Don't use map when you don't really map. .map() returns a result.
From the expected output (in the original version of the question) it seems you need to apply the functions from right to left, not from left to right.
this.counter does not really play a role. The length of the this.functions array should be all you need.
the result should not be printed in the method, but returned. It is the caller's responsibility to print it or do something else with it.
All this can be dealt with using reduce or reduceRight (depending on the expected order) like this:
evaluate(array) {
return this.functions.reduceRight((result, obj) =>
result.map((item) => obj.func(item, ...(obj.args || [])))
, array);
}
And in the main program, print the return value:
console.log(s.add(plus, 1).add(timesTwo).evaluate([1, 2, 3]));
The add method has also some strange logic, like:
When the first if condition is false, then the else block kicks in with args.length == 0. It is then strange to see conditions on args.length... it really is 0!
If the first condition in func.length <= args.length + 1 || func.length === args.length is false, then surely the second will always be false also. It should not need to be there.
argsArrayNumeric is never used.
All in all, it seems the code could be reduced to this snippet:
class Lazy {
constructor() {
this.functions = [];
}
add(func, ...args) {
if (func.length > args.length + 1) {
throw ValueError(`Missing parameters for ${func.name} function`);
}
this.functions.push({ func, args });
return this;
}
evaluate(array) {
return this.functions.reduceRight((result, obj) =>
result.map((item) => obj.func(item, ...(obj.args || [])))
, array);
}
}
const timesTwo = (a) => a * 2;
const plus = (a, b) => a + b;
const s = new Lazy();
console.log(s.add(plus, 1).add(timesTwo).evaluate([1, 2, 3])); // [3, 5, 7]

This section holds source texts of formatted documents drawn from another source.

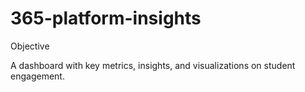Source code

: # 365-platform-insights
Objective

A dashboard with key metrics, insights, and visualizations on student engagement.

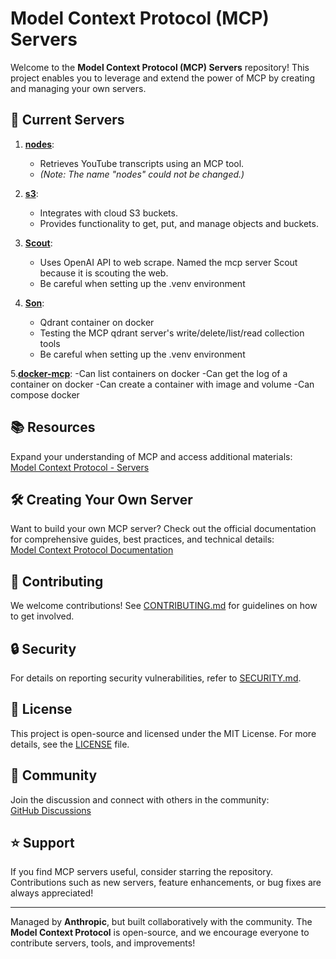 # Model Context Protocol (MCP) Servers

Welcome to the **Model Context Protocol (MCP) Servers** repository! This project enables you to leverage and extend the power of MCP by creating and managing your own servers.

## 🚀 Current Servers

1. **[nodes](https://github.com/Tuguldur-Tserenbaljir/mcp-servers/tree/main/src/notes)**: 
   - Retrieves YouTube transcripts using an MCP tool.
   - *(Note: The name "nodes" could not be changed.)*

2. **[s3](https://github.com/Tuguldur-Tserenbaljir/mcp-servers/tree/main/src/s3)**: 
   - Integrates with cloud S3 buckets.
   - Provides functionality to get, put, and manage objects and buckets.

3. **[Scout](https://github.com/Tuguldur-Tserenbaljir/mcp-servers/tree/main/src/Scout)**: 
   - Uses OpenAI API to web scrape. Named the mcp server Scout because it is scouting the web.
   - Be careful when setting up the .venv environment

4. **[Son](https://github.com/Tuguldur-Tserenbaljir/mcp-servers/tree/main/src/Son)**: 
   - Qdrant container on docker 
   - Testing the MCP qdrant server's write/delete/list/read collection tools
   - Be careful when setting up the .venv environment

5.**[docker-mcp](https://github.com/Tuguldur-Tserenbaljir/mcp-servers/tree/main/src/docker-mcp)**: 
   -Can list containers on docker
   -Can get the log of a container on docker
   -Can create a container with image and volume
   -Can compose docker 

## 📚 Resources

Expand your understanding of MCP and access additional materials:  
[Model Context Protocol - Servers](https://github.com/modelcontextprotocol/servers/tree/main)

## 🛠️ Creating Your Own Server

Want to build your own MCP server? Check out the official documentation for comprehensive guides, best practices, and technical details:  
[Model Context Protocol Documentation](https://modelcontextprotocol.io/introduction)

## 🤝 Contributing

We welcome contributions! See [CONTRIBUTING.md](CONTRIBUTING.md) for guidelines on how to get involved.

## 🔒 Security

For details on reporting security vulnerabilities, refer to [SECURITY.md](SECURITY.md).

## 📜 License

This project is open-source and licensed under the MIT License. For more details, see the [LICENSE](LICENSE) file.

## 💬 Community

Join the discussion and connect with others in the community:  
[GitHub Discussions](https://github.com/orgs/modelcontextprotocol/discussions)

## ⭐ Support

If you find MCP servers useful, consider starring the repository. Contributions such as new servers, feature enhancements, or bug fixes are always appreciated!

---

Managed by **Anthropic**, but built collaboratively with the community. The **Model Context Protocol** is open-source, and we encourage everyone to contribute servers, tools, and improvements!
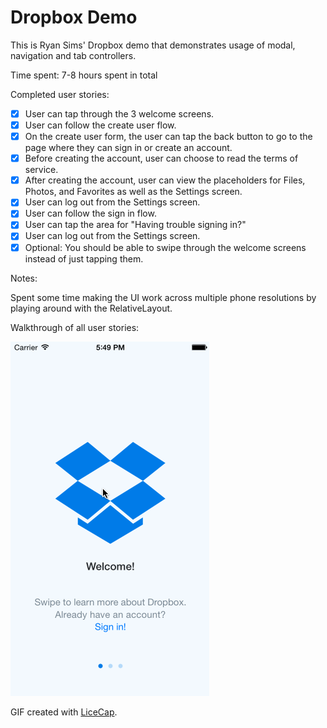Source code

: # Dropbox Demo

This is Ryan Sims' Dropbox demo that demonstrates usage of modal, navigation and tab controllers.

Time spent: 7-8 hours spent in total

Completed user stories:

 * [x] User can tap through the 3 welcome screens.
 * [x] User can follow the create user flow.
 * [x] On the create user form, the user can tap the back button to go to the page where they can sign in or create an account.
 * [x] Before creating the account, user can choose to read the terms of service.
 * [x] After creating the account, user can view the placeholders for Files, Photos, and Favorites as well as the Settings screen.
 * [x] User can log out from the Settings screen.
 * [x] User can follow the sign in flow.
 * [x] User can tap the area for "Having trouble signing in?"
 * [x] User can log out from the Settings screen.
 * [x] Optional: You should be able to swipe through the welcome screens instead of just tapping them.
 
Notes:

Spent some time making the UI work across multiple phone resolutions by playing around with the RelativeLayout.

Walkthrough of all user stories:

![Video Walkthrough](rs-dropboxDemo.gif)

GIF created with [LiceCap](http://www.cockos.com/licecap/).

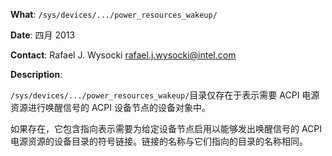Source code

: **What**: `/sys/devices/.../power_resources_wakeup/`

**Date**: 四月 2013

**Contact**: Rafael J. Wysocki <rafael.j.wysocki@intel.com>

**Description**:

`/sys/devices/.../power_resources_wakeup/`目录仅存在于表示需要 ACPI 电源资源进行唤醒信号的 ACPI 设备节点的设备对象中。

如果存在，它包含指向表示需要为给定设备节点启用以能够发出唤醒信号的 ACPI 电源资源的设备目录的符号链接。链接的名称与它们指向的目录的名称相同。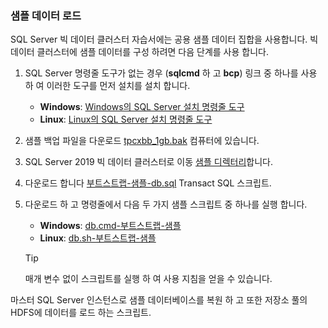 ### <a id="sampledata"></a> 샘플 데이터 로드

SQL Server 빅 데이터 클러스터 자습서에는 공용 샘플 데이터 집합을 사용합니다. 빅 데이터 클러스터에 샘플 데이터를 구성 하려면 다음 단계를 사용 합니다.

1. SQL Server 명령줄 도구가 없는 경우 (**sqlcmd** 하 고 **bcp**) 링크 중 하나를 사용 하 여 이러한 도구를 먼저 설치를 설치 합니다.

   * **Windows**: [Windows의 SQL Server 설치 명령줄 도구](https://www.microsoft.com/download/details.aspx?id=53591)
   * **Linux**: [Linux의 SQL Server 설치 명령줄 도구](https://docs.microsoft.com/sql/linux/sql-server-linux-setup-tools)

1. 샘플 백업 파일을 다운로드 [tpcxbb_1gb.bak](https://sqlchoice.blob.core.windows.net/sqlchoice/static/tpcxbb_1gb.bak) 컴퓨터에 있습니다.

1. SQL Server 2019 빅 데이터 클러스터로 이동 [샘플 디렉터리](https://github.com/Microsoft/sql-server-samples/tree/master/samples/features/sql-big-data-cluster)합니다.

1. 다운로드 합니다 [부트스트랩-샘플-db.sql](https://github.com/Microsoft/sql-server-samples/blob/master/samples/features/sql-big-data-cluster/bootstrap-sample-db.sql) Transact SQL 스크립트.

1. 다운로드 하 고 명령줄에서 다음 두 가지 샘플 스크립트 중 하나를 실행 합니다.

   * **Windows**: [db.cmd-부트스트랩-샘플](https://github.com/Microsoft/sql-server-samples/blob/master/samples/features/sql-big-data-cluster/bootstrap-sample-db.cmd)
   * **Linux**: [db.sh-부트스트랩-샘플](https://github.com/Microsoft/sql-server-samples/blob/master/samples/features/sql-big-data-cluster/bootstrap-sample-db.sh)

   > [!TIP]
   > 매개 변수 없이 스크립트를 실행 하 여 사용 지침을 얻을 수 있습니다.

마스터 SQL Server 인스턴스로 샘플 데이터베이스를 복원 하 고 또한 저장소 풀의 HDFS에 데이터를 로드 하는 스크립트.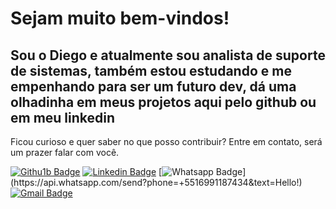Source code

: # Sejam muito bem-vindos!

## Sou o Diego e atualmente sou analista de suporte de sistemas, também estou estudando e me empenhando para ser um futuro dev, dá uma olhadinha em meus projetos aqui pelo github ou em meu linkedin

Ficou curioso e quer saber no que posso contribuir? Entre em contato, será um prazer falar com você.

[![Githu1b Badge](https://img.shields.io/badge/-Github-000?style=flat-square&logo=Github&logoColor=white&link=link_do_seu_perfil_no_github)](https://github.com/diegohfcelestino)
[![Linkedin Badge](https://img.shields.io/badge/-LinkedIn-blue?style=flat-square&logo=Linkedin&logoColor=white&link=https://www.linkedin.com/in/diego-ferreira-34b6348b/)](https://www.linkedin.com/in/diego-ferreira-34b6348b/)
[![Whatsapp Badge](https://img.shields.io/badge/-Whatsapp-4CA143?style=flat-square&labelColor=4CA143&logo=whatsapp&logoColor=white&link=https://api.whatsapp.com/send?phone=+5516991187434&text=Hello!)](https://api.whatsapp.com/send?phone=+5516991187434&text=Hello!)
[![Gmail Badge](https://img.shields.io/badge/-Gmail-c14438?style=flat-square&logo=Gmail&logoColor=white&link=mailto:diegohfcelestino@gmail.com)](mailto:diegohfcelestino@gmail.com)
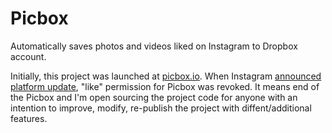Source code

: # Picbox
Automatically saves photos and videos liked on Instagram to Dropbox account.

Initially, this project was launched at [picbox.io](https://picbox.io). When Instagram [announced platform update](http://developers.instagram.com/post/133424514006/instagram-platform-update), "like" permission for Picbox was revoked. It means end of the Picbox and I'm open sourcing the project code for anyone with an intention to improve, modify, re-publish the project with diffent/additional features.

I think you're working too hard at this. I believe this does almost the same thing (except it doesn't report arity errors; that's easy enough to include but doesn't add anything to the discussion):
class Lazy {
constructor () {
this .fns = []
}
add (fn, ...args) {
this .fns .push ({fn, args});
return this
}
evaluate (xs) {
return xs .map (
x => this .fns .reduce ((a, {fn, args}) => fn (...args, a), x)
)
}
}
const timesTwo = (a) => a * 2
const plus = (a, b) => a + b
const s = new Lazy () .add (timesTwo) .add (plus, 1)
console .log (s .evaluate ([1, 2, 3]))
But I don't actually see much of a reason for the class here. A plain function will do much the same:
const lazy = (fns = [], laze = {
add: (fn, ...args) => lazy (fns .concat ({fn, args})),
evaluate: (xs) => xs .map (
x => fns .reduce ((a, {fn, args}) => fn (...args, a), x)
)
}) => laze
const timesTwo = (a) => a * 2
const plus = (a, b) => a + b
const s = lazy () .add (timesTwo) .add (plus, 1)
console .log (s .evaluate ([1, 2, 3]))
This is slightly different in that s is not mutated on each add, but a new object is returned. While we could change that and mutate and return the original object easily enough, the functional programming purist in me would actually consider moving more in that direction. In fact, all we're maintaining here is a list of {fn, args} objects. It might make the most sense to take that on directly, like this:
const add = (lazy, fn, ...args) => lazy .concat ({fn, args})
const evaluate = (lazy, xs) => xs .map (
x => lazy .reduce ((a, {fn, args}) => fn (...args, a), x)
)
const timesTwo = (a) => a * 2
const plus = (a, b) => a + b
const q = []
const r = add (q, timesTwo)
const s = add (r, plus, 1)
// or just
// const s = add (add ([], timesTwo), plus, 1)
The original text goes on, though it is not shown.